Justices appeared skeptical about the state’s argument that the restrictions satisfied strict scrutiny.

“Already in place are professional regulations that doctors and physicians have to abide by,” said Justice Eric Rosen. “There's already a governmental mechanism in place that ensures the public safety.”

Biles said a lower court blocked the restrictions because the state didn’t identify any safety concerns specific to abortion providers that would warrant more stringent regulation.

“This … needs to be analyzed as an overregulation case — killing an ant with an atom bomb,” he said. “You’re overregulating, and thereby not gaining anything other than restricting access to abortion.”

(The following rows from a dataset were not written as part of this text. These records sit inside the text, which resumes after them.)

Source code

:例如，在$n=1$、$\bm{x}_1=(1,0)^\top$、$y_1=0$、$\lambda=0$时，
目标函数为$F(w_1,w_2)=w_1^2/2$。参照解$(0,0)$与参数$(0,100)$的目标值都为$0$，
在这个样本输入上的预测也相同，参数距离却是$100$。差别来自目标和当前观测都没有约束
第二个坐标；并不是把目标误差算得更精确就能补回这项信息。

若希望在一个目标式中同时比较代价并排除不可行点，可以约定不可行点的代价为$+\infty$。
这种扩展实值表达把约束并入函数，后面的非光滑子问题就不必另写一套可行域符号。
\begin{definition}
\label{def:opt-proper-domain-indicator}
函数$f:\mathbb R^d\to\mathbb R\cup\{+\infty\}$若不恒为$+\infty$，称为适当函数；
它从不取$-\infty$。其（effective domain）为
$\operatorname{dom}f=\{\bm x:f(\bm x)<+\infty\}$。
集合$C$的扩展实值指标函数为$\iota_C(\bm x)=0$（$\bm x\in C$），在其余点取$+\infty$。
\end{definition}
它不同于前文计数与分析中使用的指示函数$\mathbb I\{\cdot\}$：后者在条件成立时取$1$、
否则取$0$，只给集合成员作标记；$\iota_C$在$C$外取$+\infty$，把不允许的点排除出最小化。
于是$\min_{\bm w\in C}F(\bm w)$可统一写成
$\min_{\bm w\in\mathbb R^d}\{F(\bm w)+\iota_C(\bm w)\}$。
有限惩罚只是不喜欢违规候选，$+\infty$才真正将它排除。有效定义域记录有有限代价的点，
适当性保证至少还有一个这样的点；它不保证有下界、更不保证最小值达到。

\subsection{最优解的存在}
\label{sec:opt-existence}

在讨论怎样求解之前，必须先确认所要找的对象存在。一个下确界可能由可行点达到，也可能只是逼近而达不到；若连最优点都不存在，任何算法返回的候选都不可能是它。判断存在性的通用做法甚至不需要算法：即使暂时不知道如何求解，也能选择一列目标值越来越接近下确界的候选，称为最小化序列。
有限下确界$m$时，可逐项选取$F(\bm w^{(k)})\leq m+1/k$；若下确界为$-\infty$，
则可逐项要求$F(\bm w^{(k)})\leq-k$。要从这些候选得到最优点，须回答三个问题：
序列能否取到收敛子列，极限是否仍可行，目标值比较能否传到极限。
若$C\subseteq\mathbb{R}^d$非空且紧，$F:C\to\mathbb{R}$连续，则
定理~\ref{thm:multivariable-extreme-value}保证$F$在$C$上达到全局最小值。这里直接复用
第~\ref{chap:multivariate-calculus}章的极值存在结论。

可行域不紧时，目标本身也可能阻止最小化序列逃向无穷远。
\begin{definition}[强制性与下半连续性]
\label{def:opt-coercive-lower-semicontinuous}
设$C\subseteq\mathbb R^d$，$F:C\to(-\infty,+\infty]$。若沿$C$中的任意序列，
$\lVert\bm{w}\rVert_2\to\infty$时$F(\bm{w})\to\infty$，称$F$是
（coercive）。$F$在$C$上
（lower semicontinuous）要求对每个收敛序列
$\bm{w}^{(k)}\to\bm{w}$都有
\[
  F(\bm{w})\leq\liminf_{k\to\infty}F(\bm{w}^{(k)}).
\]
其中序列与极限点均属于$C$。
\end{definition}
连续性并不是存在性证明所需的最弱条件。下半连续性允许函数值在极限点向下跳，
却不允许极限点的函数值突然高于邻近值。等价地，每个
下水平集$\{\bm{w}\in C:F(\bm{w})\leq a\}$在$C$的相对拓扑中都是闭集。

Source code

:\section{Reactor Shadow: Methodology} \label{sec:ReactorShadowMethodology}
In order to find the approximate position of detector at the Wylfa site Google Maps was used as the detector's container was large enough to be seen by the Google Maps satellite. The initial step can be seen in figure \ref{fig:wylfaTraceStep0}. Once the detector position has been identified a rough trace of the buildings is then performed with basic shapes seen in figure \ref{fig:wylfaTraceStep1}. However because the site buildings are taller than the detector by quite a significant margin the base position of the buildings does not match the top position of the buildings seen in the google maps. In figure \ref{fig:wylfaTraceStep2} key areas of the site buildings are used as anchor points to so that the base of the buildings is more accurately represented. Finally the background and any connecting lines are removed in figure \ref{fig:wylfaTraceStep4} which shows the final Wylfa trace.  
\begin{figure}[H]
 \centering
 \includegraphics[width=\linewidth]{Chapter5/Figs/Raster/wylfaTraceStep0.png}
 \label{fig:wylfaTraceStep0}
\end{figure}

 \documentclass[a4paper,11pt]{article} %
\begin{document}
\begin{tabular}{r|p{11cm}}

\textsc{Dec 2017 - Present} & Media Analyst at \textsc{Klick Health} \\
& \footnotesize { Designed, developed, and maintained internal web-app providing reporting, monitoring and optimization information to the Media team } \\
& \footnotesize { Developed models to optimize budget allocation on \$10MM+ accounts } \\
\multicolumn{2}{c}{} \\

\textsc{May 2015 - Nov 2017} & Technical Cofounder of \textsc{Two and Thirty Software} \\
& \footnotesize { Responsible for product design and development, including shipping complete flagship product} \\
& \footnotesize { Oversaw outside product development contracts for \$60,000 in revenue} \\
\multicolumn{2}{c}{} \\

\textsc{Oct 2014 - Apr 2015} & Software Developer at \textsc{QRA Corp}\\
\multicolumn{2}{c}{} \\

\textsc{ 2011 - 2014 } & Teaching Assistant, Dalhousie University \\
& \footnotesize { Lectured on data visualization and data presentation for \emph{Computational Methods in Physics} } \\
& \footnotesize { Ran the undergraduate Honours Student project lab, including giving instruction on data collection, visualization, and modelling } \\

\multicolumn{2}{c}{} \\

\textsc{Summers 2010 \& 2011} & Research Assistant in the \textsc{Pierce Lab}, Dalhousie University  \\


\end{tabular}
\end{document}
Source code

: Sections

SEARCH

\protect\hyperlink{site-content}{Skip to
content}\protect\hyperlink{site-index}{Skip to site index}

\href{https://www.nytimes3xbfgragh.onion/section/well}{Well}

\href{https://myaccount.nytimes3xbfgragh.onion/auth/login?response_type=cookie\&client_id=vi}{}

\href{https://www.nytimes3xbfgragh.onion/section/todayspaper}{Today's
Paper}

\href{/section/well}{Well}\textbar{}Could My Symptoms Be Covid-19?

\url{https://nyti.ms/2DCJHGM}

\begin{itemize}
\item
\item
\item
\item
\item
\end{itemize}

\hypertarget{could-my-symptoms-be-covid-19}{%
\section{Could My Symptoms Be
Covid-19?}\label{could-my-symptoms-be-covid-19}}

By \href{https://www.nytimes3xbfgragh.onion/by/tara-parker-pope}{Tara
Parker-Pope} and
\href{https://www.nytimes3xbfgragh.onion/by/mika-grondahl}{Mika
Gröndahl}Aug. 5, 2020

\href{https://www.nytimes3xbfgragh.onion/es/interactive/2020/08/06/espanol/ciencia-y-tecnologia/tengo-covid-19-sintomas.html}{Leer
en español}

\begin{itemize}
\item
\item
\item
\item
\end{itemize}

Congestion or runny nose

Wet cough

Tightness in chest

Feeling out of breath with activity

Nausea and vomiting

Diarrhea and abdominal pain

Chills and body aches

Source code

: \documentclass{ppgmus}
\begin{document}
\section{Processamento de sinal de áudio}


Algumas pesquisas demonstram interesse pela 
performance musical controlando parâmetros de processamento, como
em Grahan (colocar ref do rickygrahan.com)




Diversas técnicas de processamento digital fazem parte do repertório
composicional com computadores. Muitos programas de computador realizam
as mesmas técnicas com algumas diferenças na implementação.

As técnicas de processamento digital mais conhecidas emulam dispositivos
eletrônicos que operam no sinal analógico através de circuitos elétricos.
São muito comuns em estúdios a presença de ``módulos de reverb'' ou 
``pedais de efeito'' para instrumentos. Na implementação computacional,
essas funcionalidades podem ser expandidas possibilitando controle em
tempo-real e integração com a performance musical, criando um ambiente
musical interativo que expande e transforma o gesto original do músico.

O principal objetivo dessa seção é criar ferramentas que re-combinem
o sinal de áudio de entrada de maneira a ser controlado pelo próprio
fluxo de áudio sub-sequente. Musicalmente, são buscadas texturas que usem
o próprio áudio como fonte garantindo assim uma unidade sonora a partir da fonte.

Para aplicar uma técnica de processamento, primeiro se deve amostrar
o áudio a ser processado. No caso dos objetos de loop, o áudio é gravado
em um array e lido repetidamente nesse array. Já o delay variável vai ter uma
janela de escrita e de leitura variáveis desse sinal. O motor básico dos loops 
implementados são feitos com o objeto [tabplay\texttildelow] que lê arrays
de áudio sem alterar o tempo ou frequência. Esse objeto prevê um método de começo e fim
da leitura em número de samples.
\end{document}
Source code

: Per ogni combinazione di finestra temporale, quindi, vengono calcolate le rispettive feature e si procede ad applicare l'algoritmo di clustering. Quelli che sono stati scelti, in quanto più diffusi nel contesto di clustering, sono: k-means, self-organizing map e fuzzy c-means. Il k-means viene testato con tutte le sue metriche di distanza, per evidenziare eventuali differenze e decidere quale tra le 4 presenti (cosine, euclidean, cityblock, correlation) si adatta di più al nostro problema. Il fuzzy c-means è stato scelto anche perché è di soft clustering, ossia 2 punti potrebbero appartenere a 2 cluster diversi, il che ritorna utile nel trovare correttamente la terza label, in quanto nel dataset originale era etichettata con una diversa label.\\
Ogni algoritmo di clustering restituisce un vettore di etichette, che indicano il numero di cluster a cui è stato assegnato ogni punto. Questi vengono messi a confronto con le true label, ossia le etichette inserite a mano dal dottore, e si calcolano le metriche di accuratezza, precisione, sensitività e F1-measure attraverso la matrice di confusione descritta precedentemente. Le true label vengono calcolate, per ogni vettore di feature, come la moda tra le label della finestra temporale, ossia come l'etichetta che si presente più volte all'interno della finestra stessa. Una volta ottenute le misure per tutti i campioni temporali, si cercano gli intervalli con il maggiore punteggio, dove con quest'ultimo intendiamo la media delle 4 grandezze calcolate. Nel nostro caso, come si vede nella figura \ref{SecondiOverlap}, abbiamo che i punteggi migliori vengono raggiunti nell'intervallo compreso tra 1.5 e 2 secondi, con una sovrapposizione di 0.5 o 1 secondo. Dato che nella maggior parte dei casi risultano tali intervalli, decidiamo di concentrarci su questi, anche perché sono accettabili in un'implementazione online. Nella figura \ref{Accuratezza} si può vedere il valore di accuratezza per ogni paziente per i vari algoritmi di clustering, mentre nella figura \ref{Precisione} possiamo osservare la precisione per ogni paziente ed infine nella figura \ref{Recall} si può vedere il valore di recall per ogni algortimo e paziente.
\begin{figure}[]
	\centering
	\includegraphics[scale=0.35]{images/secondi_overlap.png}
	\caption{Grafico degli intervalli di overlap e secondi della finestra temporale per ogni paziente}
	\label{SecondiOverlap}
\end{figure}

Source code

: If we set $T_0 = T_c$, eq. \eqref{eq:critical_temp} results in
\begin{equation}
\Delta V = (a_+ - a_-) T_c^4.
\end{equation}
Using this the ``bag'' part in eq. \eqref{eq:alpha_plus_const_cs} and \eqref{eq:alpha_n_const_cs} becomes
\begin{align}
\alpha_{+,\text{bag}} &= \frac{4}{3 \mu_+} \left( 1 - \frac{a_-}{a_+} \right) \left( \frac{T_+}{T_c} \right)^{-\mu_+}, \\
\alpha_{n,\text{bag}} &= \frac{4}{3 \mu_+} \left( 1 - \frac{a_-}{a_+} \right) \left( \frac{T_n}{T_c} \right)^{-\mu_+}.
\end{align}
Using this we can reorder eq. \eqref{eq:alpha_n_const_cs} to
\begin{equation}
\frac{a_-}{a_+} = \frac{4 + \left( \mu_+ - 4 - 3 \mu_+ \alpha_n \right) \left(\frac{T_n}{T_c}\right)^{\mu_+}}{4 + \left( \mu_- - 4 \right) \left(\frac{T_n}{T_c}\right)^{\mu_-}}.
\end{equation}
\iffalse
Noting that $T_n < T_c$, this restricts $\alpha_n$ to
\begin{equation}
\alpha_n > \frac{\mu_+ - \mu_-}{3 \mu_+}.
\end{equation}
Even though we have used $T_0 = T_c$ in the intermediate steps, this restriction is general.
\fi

Powell said the state’s position is that abortion is inherently different from other medical procedures.

“The act of abortion and the procedure takes a human life,” he said. “That justifies the additional regulation over and atop what general regulations may exist governing the medical profession.”

Danielle Underwood, a spokesperson for Kansans for Life, said the court should reinstate the clinic restrictions.

“At the very least, abortion clinics should be required to be licensed and have the highest safety standards for women.”

Caroline Sacerdote, an attorney who argued against the state on behalf of the Center for Reproductive Rights, said in an interview that reinstating the laws would significantly interfere with doctors’ ability to provide abortions in Kansas.

“They heap a slew of restrictions onto the provision of abortion care that would apply from the time a patient walks into a medical office to seek constitutionally protected care until the time they leave that office,” she said.

Several justices referenced the landslide vote last August when Kansans decided against removing the right to an abortion from the state constitution.

“We had a vote in August, and it was pretty overwhelming, to reject the proposition to amend the constitution,” said Justice Biles. “That’s the elephant in the room: How do we factor that in when you’re asking us to change our interpretation of the Kansas Constitution when the people spoke so forcefully?”

Chief Justice Marla Luckert said voters signaled agreement with the court’s decision when they were asked.

“The check on us is through legislation and constitutional amendment,” she said. “That’s what was played out in August.”

But Justice Caleb Stegall, who was the only justice to dissent to the court’s 2019 decision, said the August vote has little relevance to the court’s interpretation of the state constitution.

“One of the things we often say as a court is that we don’t take public opinion polls about the meaning of the constitution,” he said.

“Assume that it’s sort of beyond question that what the people of Kansas were doing in August was ‘endorsing’ the opinion of this court,” Stegall said. “As a matter of constitutional law, why would that matter?”

The ideological makeup of the court has not significantly changed since its earlier abortion rulings.

But the threat of a potential reversal by the court would have wide-reaching implications, given the state’s newfound role as an abortion destination for patients from across the South and Midwest after the fall of Roe v. Wade last summer.

Abortion providers said the case threatens the availability of abortion across the region.

“The stakes are high because either case could have an impact on the availability of care on an already overburdened system,” said Emily Wales, President and CEO of Planned Parenthood Great Plains. “We are confident the justices will see this for what it is: a blatant attempt by anti-abortion politicians to prohibit people from accessing their right to reproductive health care, which is constitutionally protected.”